EXERCISE DIRECTIONS: Go through the material below and count the lines in which the word "casting" occurs; the only output is the number.

PROVIDED MATERIAL:
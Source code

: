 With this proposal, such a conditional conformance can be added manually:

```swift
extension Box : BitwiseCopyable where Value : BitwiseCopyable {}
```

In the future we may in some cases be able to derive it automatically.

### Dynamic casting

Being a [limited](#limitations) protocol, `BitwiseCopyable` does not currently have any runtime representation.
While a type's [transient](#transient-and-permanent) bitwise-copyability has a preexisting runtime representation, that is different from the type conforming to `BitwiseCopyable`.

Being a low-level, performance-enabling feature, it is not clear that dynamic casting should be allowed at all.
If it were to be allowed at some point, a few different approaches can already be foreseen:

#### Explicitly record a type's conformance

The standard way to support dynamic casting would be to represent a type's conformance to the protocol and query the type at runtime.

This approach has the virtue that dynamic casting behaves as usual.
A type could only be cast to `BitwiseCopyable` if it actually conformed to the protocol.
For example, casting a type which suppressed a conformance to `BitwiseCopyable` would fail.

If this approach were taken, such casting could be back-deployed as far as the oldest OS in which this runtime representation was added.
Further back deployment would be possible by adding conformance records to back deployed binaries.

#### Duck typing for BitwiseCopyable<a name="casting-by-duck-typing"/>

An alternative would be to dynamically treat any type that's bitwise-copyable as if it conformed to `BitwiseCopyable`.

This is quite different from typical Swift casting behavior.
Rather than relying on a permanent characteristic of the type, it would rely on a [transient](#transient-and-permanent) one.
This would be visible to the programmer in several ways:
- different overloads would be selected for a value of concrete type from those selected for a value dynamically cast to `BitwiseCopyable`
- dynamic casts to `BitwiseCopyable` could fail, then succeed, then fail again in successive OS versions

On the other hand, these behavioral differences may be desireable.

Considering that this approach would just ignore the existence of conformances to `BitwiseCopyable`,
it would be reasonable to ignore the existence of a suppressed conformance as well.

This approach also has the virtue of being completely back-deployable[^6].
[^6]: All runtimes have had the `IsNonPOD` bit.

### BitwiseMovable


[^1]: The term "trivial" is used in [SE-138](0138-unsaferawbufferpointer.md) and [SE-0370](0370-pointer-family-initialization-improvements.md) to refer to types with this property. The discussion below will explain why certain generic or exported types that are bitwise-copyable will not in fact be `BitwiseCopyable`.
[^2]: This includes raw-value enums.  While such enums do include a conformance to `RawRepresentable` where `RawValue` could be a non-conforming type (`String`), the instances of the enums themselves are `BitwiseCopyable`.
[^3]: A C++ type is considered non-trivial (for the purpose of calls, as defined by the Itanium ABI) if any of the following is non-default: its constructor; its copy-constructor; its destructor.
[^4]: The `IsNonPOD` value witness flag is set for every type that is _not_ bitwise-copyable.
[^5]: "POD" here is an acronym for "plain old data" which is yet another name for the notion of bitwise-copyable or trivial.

ANSWER BELOW: 8